In the absence of an official degree certificate (i.e. if you have lost it and cannot acquire a replacement) the Home Office may also accept an official transcript containing your name, the name, and address of the university, the degree, and confirmation of the award.  Failing this, they may also accept an official letter from your university which states that it cannot reissue your certificate and includes your name, degree, and the date the degree was or will be awarded.

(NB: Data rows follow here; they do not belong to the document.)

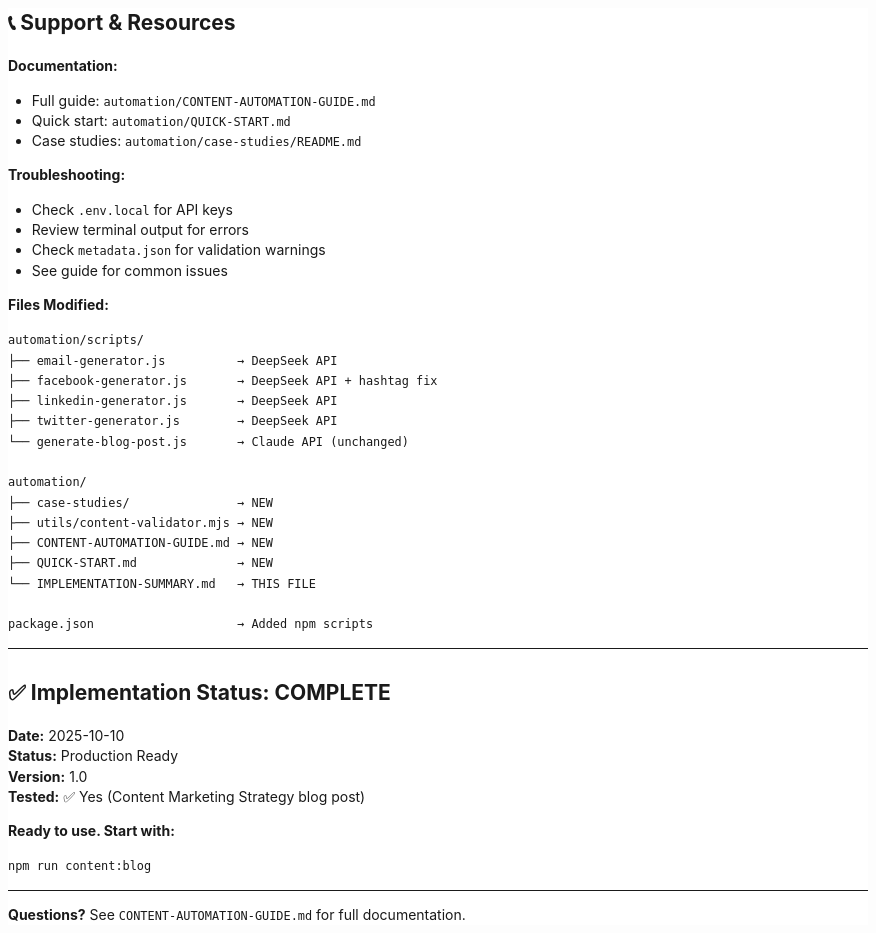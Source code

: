 
## 📞 Support & Resources

**Documentation:**
- Full guide: `automation/CONTENT-AUTOMATION-GUIDE.md`
- Quick start: `automation/QUICK-START.md`
- Case studies: `automation/case-studies/README.md`

**Troubleshooting:**
- Check `.env.local` for API keys
- Review terminal output for errors
- Check `metadata.json` for validation warnings
- See guide for common issues

**Files Modified:**
```
automation/scripts/
├── email-generator.js          → DeepSeek API
├── facebook-generator.js       → DeepSeek API + hashtag fix
├── linkedin-generator.js       → DeepSeek API
├── twitter-generator.js        → DeepSeek API
└── generate-blog-post.js       → Claude API (unchanged)

automation/
├── case-studies/               → NEW
├── utils/content-validator.mjs → NEW
├── CONTENT-AUTOMATION-GUIDE.md → NEW
├── QUICK-START.md              → NEW
└── IMPLEMENTATION-SUMMARY.md   → THIS FILE

package.json                    → Added npm scripts
```

---

## ✅ Implementation Status: COMPLETE

**Date:** 2025-10-10  
**Status:** Production Ready  
**Version:** 1.0  
**Tested:** ✅ Yes (Content Marketing Strategy blog post)

**Ready to use. Start with:**
```bash
npm run content:blog
```

---

**Questions?** See `CONTENT-AUTOMATION-GUIDE.md` for full documentation.
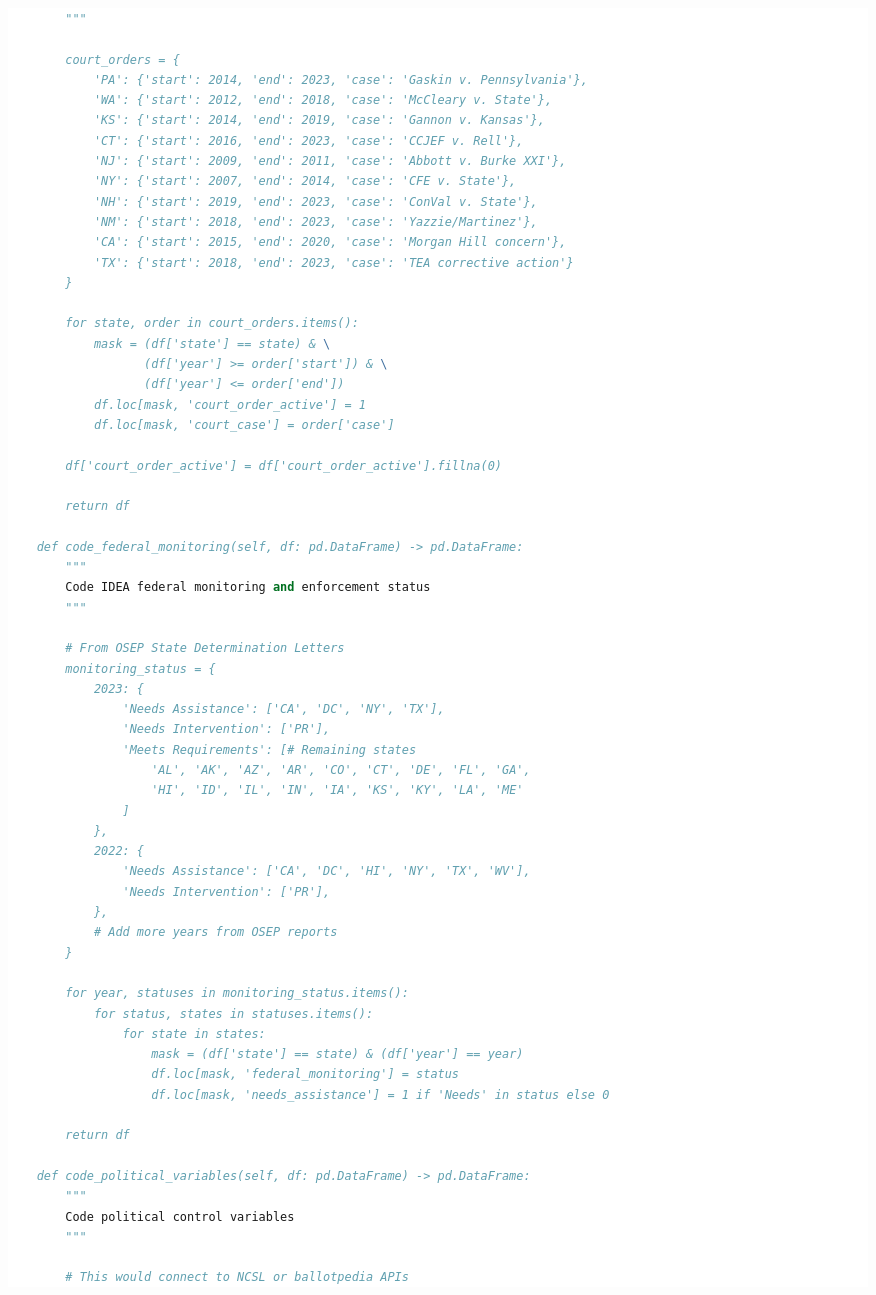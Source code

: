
 ```python
        """
        
        court_orders = {
            'PA': {'start': 2014, 'end': 2023, 'case': 'Gaskin v. Pennsylvania'},
            'WA': {'start': 2012, 'end': 2018, 'case': 'McCleary v. State'},
            'KS': {'start': 2014, 'end': 2019, 'case': 'Gannon v. Kansas'},
            'CT': {'start': 2016, 'end': 2023, 'case': 'CCJEF v. Rell'},
            'NJ': {'start': 2009, 'end': 2011, 'case': 'Abbott v. Burke XXI'},
            'NY': {'start': 2007, 'end': 2014, 'case': 'CFE v. State'},
            'NH': {'start': 2019, 'end': 2023, 'case': 'ConVal v. State'},
            'NM': {'start': 2018, 'end': 2023, 'case': 'Yazzie/Martinez'},
            'CA': {'start': 2015, 'end': 2020, 'case': 'Morgan Hill concern'},
            'TX': {'start': 2018, 'end': 2023, 'case': 'TEA corrective action'}
        }
        
        for state, order in court_orders.items():
            mask = (df['state'] == state) & \
                   (df['year'] >= order['start']) & \
                   (df['year'] <= order['end'])
            df.loc[mask, 'court_order_active'] = 1
            df.loc[mask, 'court_case'] = order['case']
            
        df['court_order_active'] = df['court_order_active'].fillna(0)
        
        return df
    
    def code_federal_monitoring(self, df: pd.DataFrame) -> pd.DataFrame:
        """
        Code IDEA federal monitoring and enforcement status
        """
        
        # From OSEP State Determination Letters
        monitoring_status = {
            2023: {
                'Needs Assistance': ['CA', 'DC', 'NY', 'TX'],
                'Needs Intervention': ['PR'],
                'Meets Requirements': [# Remaining states
                    'AL', 'AK', 'AZ', 'AR', 'CO', 'CT', 'DE', 'FL', 'GA',
                    'HI', 'ID', 'IL', 'IN', 'IA', 'KS', 'KY', 'LA', 'ME'
                ]
            },
            2022: {
                'Needs Assistance': ['CA', 'DC', 'HI', 'NY', 'TX', 'WV'],
                'Needs Intervention': ['PR'],
            },
            # Add more years from OSEP reports
        }
        
        for year, statuses in monitoring_status.items():
            for status, states in statuses.items():
                for state in states:
                    mask = (df['state'] == state) & (df['year'] == year)
                    df.loc[mask, 'federal_monitoring'] = status
                    df.loc[mask, 'needs_assistance'] = 1 if 'Needs' in status else 0
                    
        return df
    
    def code_political_variables(self, df: pd.DataFrame) -> pd.DataFrame:
        """
        Code political control variables
        """
        
        # This would connect to NCSL or ballotpedia APIs
```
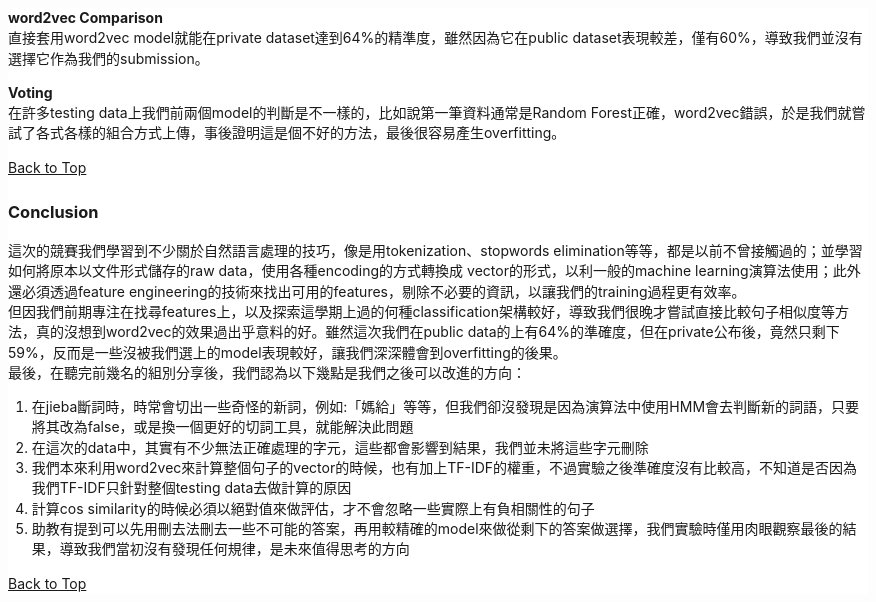 **word2vec Comparison**  
直接套用word2vec model就能在private dataset達到64%的精準度，雖然因為它在public dataset表現較差，僅有60%，導致我們並沒有選擇它作為我們的submission。  

**Voting**  
在許多testing data上我們前兩個model的判斷是不一樣的，比如說第一筆資料通常是Random Forest正確，word2vec錯誤，於是我們就嘗試了各式各樣的組合方式上傳，事後證明這是個不好的方法，最後很容易產生overfitting。


[Back to Top](#Top)

<a id='Conclusion'></a>
### Conclusion
這次的競賽我們學習到不少關於自然語言處理的技巧，像是用tokenization、stopwords elimination等等，都是以前不曾接觸過的；並學習如何將原本以文件形式儲存的raw data，使用各種encoding的方式轉換成 vector的形式，以利一般的machine learning演算法使用；此外還必須透過feature engineering的技術來找出可用的features，剔除不必要的資訊，以讓我們的training過程更有效率。  
但因我們前期專注在找尋features上，以及探索這學期上過的何種classification架構較好，導致我們很晚才嘗試直接比較句子相似度等方法，真的沒想到word2vec的效果過出乎意料的好。雖然這次我們在public data的上有64%的準確度，但在private公布後，竟然只剩下59%，反而是一些沒被我們選上的model表現較好，讓我們深深體會到overfitting的後果。  
最後，在聽完前幾名的組別分享後，我們認為以下幾點是我們之後可以改進的方向：  
1.	在jieba斷詞時，時常會切出一些奇怪的新詞，例如:「媽給」等等，但我們卻沒發現是因為演算法中使用HMM會去判斷新的詞語，只要將其改為false，或是換一個更好的切詞工具，就能解決此問題
2.	在這次的data中，其實有不少無法正確處理的字元，這些都會影響到結果，我們並未將這些字元刪除
3.	我們本來利用word2vec來計算整個句子的vector的時候，也有加上TF-IDF的權重，不過實驗之後準確度沒有比較高，不知道是否因為我們TF-IDF只針對整個testing data去做計算的原因
4.	計算cos similarity的時候必須以絕對值來做評估，才不會忽略一些實際上有負相關性的句子
5.	助教有提到可以先用刪去法刪去一些不可能的答案，再用較精確的model來做從剩下的答案做選擇，我們實驗時僅用肉眼觀察最後的結果，導致我們當初沒有發現任何規律，是未來值得思考的方向


[Back to Top](#Top)
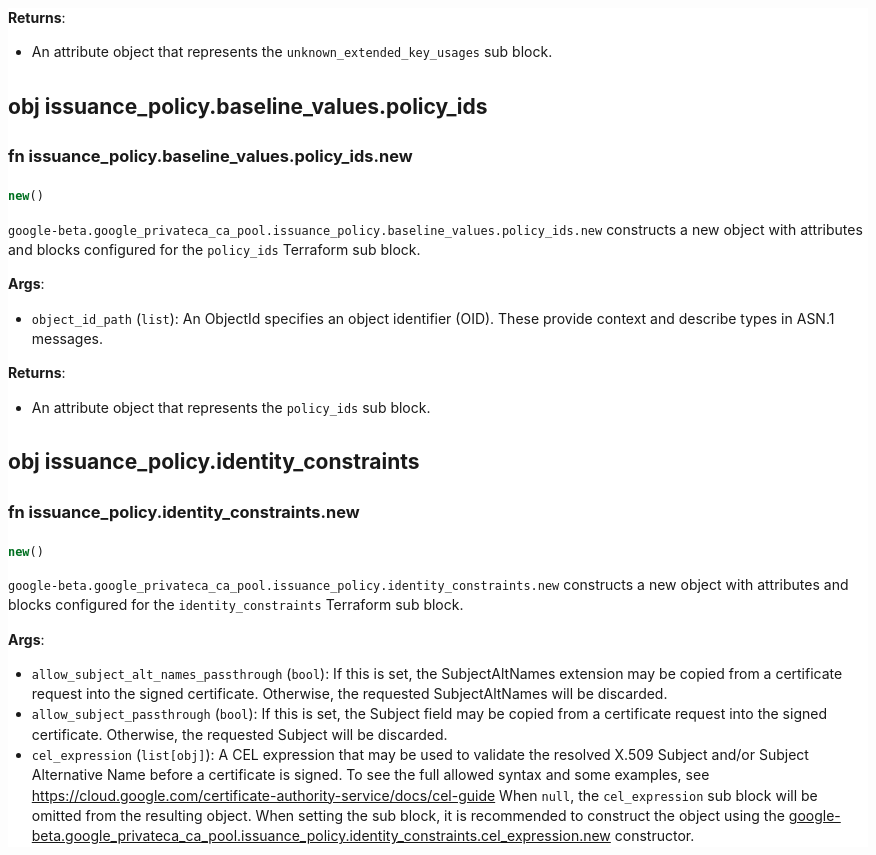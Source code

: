 **Returns**:
  - An attribute object that represents the `unknown_extended_key_usages` sub block.


## obj issuance_policy.baseline_values.policy_ids



### fn issuance_policy.baseline_values.policy_ids.new

```ts
new()
```


`google-beta.google_privateca_ca_pool.issuance_policy.baseline_values.policy_ids.new` constructs a new object with attributes and blocks configured for the `policy_ids`
Terraform sub block.



**Args**:
  - `object_id_path` (`list`): An ObjectId specifies an object identifier (OID). These provide context and describe types in ASN.1 messages.

**Returns**:
  - An attribute object that represents the `policy_ids` sub block.


## obj issuance_policy.identity_constraints



### fn issuance_policy.identity_constraints.new

```ts
new()
```


`google-beta.google_privateca_ca_pool.issuance_policy.identity_constraints.new` constructs a new object with attributes and blocks configured for the `identity_constraints`
Terraform sub block.



**Args**:
  - `allow_subject_alt_names_passthrough` (`bool`): If this is set, the SubjectAltNames extension may be copied from a certificate request into the signed certificate.
Otherwise, the requested SubjectAltNames will be discarded.
  - `allow_subject_passthrough` (`bool`): If this is set, the Subject field may be copied from a certificate request into the signed certificate.
Otherwise, the requested Subject will be discarded.
  - `cel_expression` (`list[obj]`): A CEL expression that may be used to validate the resolved X.509 Subject and/or Subject Alternative Name before a
certificate is signed. To see the full allowed syntax and some examples,
see https://cloud.google.com/certificate-authority-service/docs/cel-guide When `null`, the `cel_expression` sub block will be omitted from the resulting object. When setting the sub block, it is recommended to construct the object using the [google-beta.google_privateca_ca_pool.issuance_policy.identity_constraints.cel_expression.new](#fn-google_privateca_ca_poolissuance_policycel_expressionnew) constructor.
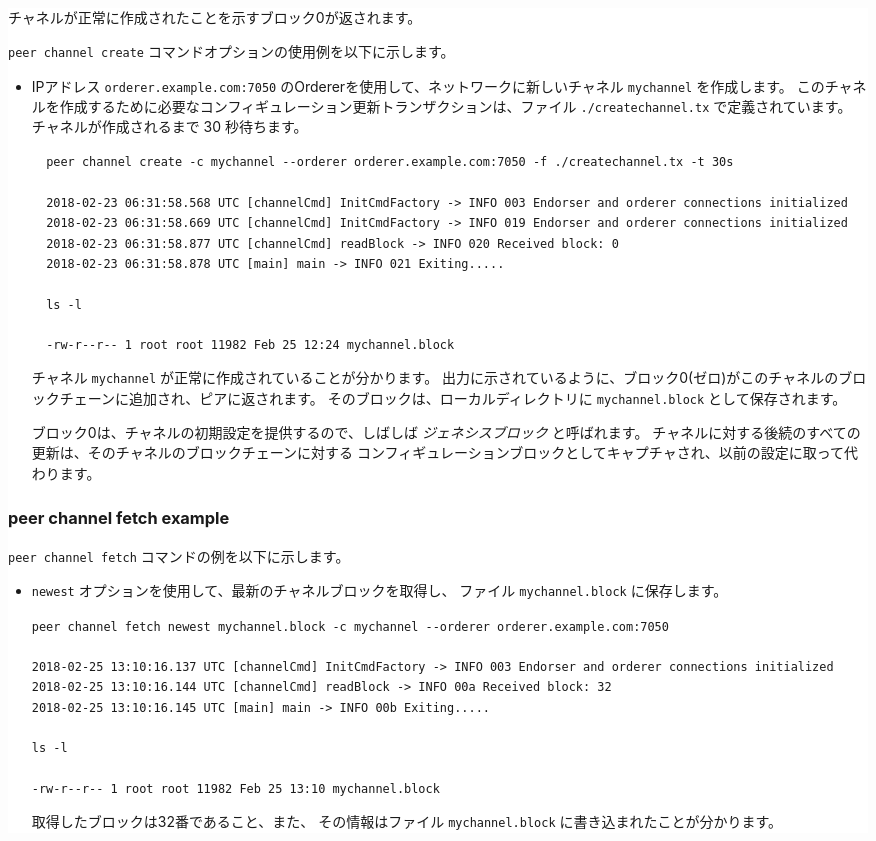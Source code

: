   チャネルが正常に作成されたことを示すブロック0が返されます。

`peer channel create` コマンドオプションの使用例を以下に示します。

* IPアドレス `orderer.example.com:7050` のOrdererを使用して、ネットワークに新しいチャネル `mychannel` を作成します。
  このチャネルを作成するために必要なコンフィギュレーション更新トランザクションは、ファイル `./createchannel.tx` で定義されています。
  チャネルが作成されるまで 30 秒待ちます。

  ```
    peer channel create -c mychannel --orderer orderer.example.com:7050 -f ./createchannel.tx -t 30s

    2018-02-23 06:31:58.568 UTC [channelCmd] InitCmdFactory -> INFO 003 Endorser and orderer connections initialized
    2018-02-23 06:31:58.669 UTC [channelCmd] InitCmdFactory -> INFO 019 Endorser and orderer connections initialized
    2018-02-23 06:31:58.877 UTC [channelCmd] readBlock -> INFO 020 Received block: 0
    2018-02-23 06:31:58.878 UTC [main] main -> INFO 021 Exiting.....

    ls -l

    -rw-r--r-- 1 root root 11982 Feb 25 12:24 mychannel.block

  ```

  チャネル `mychannel` が正常に作成されていることが分かります。
  出力に示されているように、ブロック0(ゼロ)がこのチャネルのブロックチェーンに追加され、ピアに返されます。
  そのブロックは、ローカルディレクトリに `mychannel.block` として保存されます。

  ブロック0は、チャネルの初期設定を提供するので、しばしば *ジェネシスブロック* と呼ばれます。
  チャネルに対する後続のすべての更新は、そのチャネルのブロックチェーンに対する
  コンフィギュレーションブロックとしてキャプチャされ、以前の設定に取って代わります。

### peer channel fetch example

`peer channel fetch` コマンドの例を以下に示します。

* `newest` オプションを使用して、最新のチャネルブロックを取得し、
  ファイル `mychannel.block` に保存します。

  ```
  peer channel fetch newest mychannel.block -c mychannel --orderer orderer.example.com:7050

  2018-02-25 13:10:16.137 UTC [channelCmd] InitCmdFactory -> INFO 003 Endorser and orderer connections initialized
  2018-02-25 13:10:16.144 UTC [channelCmd] readBlock -> INFO 00a Received block: 32
  2018-02-25 13:10:16.145 UTC [main] main -> INFO 00b Exiting.....

  ls -l

  -rw-r--r-- 1 root root 11982 Feb 25 13:10 mychannel.block

  ```

  取得したブロックは32番であること、また、
  その情報はファイル `mychannel.block` に書き込まれたことが分かります。
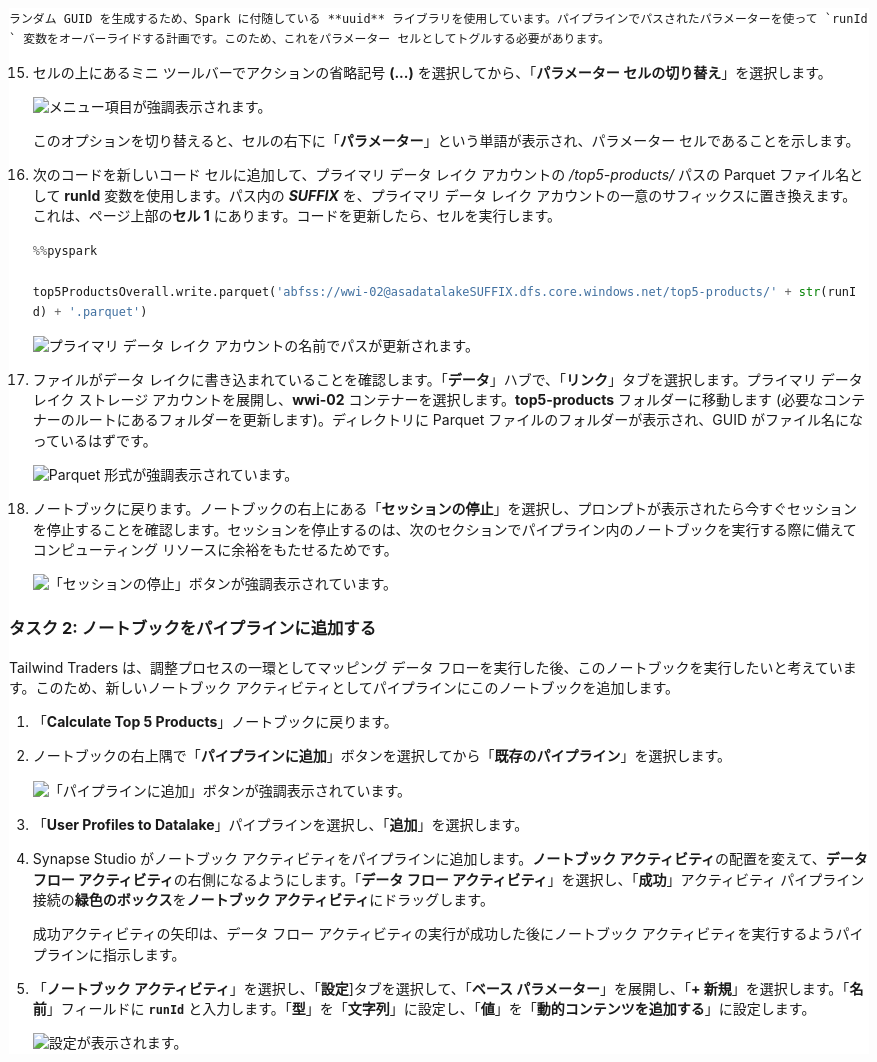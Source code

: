     ランダム GUID を生成するため、Spark に付随している **uuid** ライブラリを使用しています。パイプラインでパスされたパラメーターを使って `runId` 変数をオーバーライドする計画です。このため、これをパラメーター セルとしてトグルする必要があります。

15. セルの上にあるミニ ツールバーでアクションの省略記号 **(...)** を選択してから、「**パラメーター セルの切り替え**」を選択します。

    ![メニュー項目が強調表示されます。](images/toggle-parameter-cell.png "Toggle parameter cell")

    このオプションを切り替えると、セルの右下に「**パラメーター**」という単語が表示され、パラメーター セルであることを示します。

16. 次のコードを新しいコード セルに追加して、プライマリ データ レイク アカウントの */top5-products/* パスの Parquet ファイル名として **runId** 変数を使用します。パス内の ***SUFFIX*** を、プライマリ データ レイク アカウントの一意のサフィックスに置き換えます。これは、ページ上部の**セル 1** にあります。コードを更新したら、セルを実行します。

    ```python
    %%pyspark

    top5ProductsOverall.write.parquet('abfss://wwi-02@asadatalakeSUFFIX.dfs.core.windows.net/top5-products/' + str(runId) + '.parquet')
    ```

    ![プライマリ データ レイク アカウントの名前でパスが更新されます。](images/datalake-path-in-cell.png "Data lake name")

17. ファイルがデータ レイクに書き込まれていることを確認します。「**データ**」ハブで、「**リンク**」タブを選択します。プライマリ データ レイク ストレージ アカウントを展開し、**wwi-02** コンテナーを選択します。**top5-products** フォルダーに移動します (必要なコンテナーのルートにあるフォルダーを更新します)。ディレクトリに Parquet ファイルのフォルダーが表示され、GUID がファイル名になっているはずです。

    ![Parquet 形式が強調表示されています。](images/top5-products-parquet.png "Top 5 products parquet")

18. ノートブックに戻ります。ノートブックの右上にある「**セッションの停止**」を選択し、プロンプトが表示されたら今すぐセッションを停止することを確認します。セッションを停止するのは、次のセクションでパイプライン内のノートブックを実行する際に備えてコンピューティング リソースに余裕をもたせるためです。

    ![「セッションの停止」ボタンが強調表示されています。](images/notebook-stop-session.png "Stop session")

### タスク 2: ノートブックをパイプラインに追加する

Tailwind Traders は、調整プロセスの一環としてマッピング データ フローを実行した後、このノートブックを実行したいと考えています。このため、新しいノートブック アクティビティとしてパイプラインにこのノートブックを追加します。

1. 「**Calculate Top 5 Products**」ノートブックに戻ります。

2. ノートブックの右上隅で「**パイプラインに追加**」ボタンを選択してから「**既存のパイプライン**」を選択します。

    ![「パイプラインに追加」ボタンが強調表示されています。](images/add-to-pipeline.png "Add to pipeline")

3. 「**User Profiles to Datalake**」パイプラインを選択し、「**追加**」を選択します。

4. Synapse Studio がノートブック アクティビティをパイプラインに追加します。**ノートブック アクティビティ**の配置を変えて、**データ フロー アクティビティ**の右側になるようにします。「**データ フロー アクティビティ**」を選択し、「**成功**」アクティビティ パイプライン接続の**緑色のボックス**を**ノートブック アクティビティ**にドラッグします。


    成功アクティビティの矢印は、データ フロー アクティビティの実行が成功した後にノートブック アクティビティを実行するようパイプラインに指示します。

5. 「**ノートブック アクティビティ**」を選択し、「**設定**]タブを選択して、「**ベース パラメーター**」を展開し、「**+ 新規**」を選択します。「**名前**」フィールドに **`runId`** と入力します。「**型**」を「**文字列**」に設定し、「**値**」を「**動的コンテンツを追加する**」に設定します。

    ![設定が表示されます。](images/notebook-activity-settings-datalake.png "Settings")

English Language Exemptions If You Are Applying for ILR

If you are applying for settlement in the UK, also known as Indefinite Leave to Remain, you will not be required to fulfil the English language requirements if you are:

  • a victim of domestic violence as the partner or spouse of a British citizen or someone settled in the UK
  • the partner or spouse of a person who has died who was either a British citizen or someone settled in the UK
  • an adult-dependent relative between 18 and 64 of someone who is present and settled in the UK, is a refugee or has humanitarian protection
  • a refugee living in the UK
  • someone living in the UK with discretionary leave
  • someone living in the UK for humanitarian protection
  • someone who has permission to stay in the UK as a retired person of independent means
  • a Commonwealth citizen on discharge from HM Forces, including Gurkhas
  • a highly skilled migrant applying under the terms of the highly skilled migrant program (HSMP) judicial review and your dependants
  • someone in exceptional circumstances, for example as an orphan, widow or over-age dependant

Given the range of possible exemption scenarios, the Home Office clearly recognises that applying the English language requirement for the purposes of settlement in the UK is not always needed or appropriate.

In conclusion

There are several circumstances that may negate the need for you to sit and pass an English language test.  This may come as welcome news to those who are exempt, especially given the considerable time and cost which may be saved by not having to learn and then attend exams.  If you are unsure if you are exempt, it is advisable to speak to an immigration Solicitor before proceeding with your application.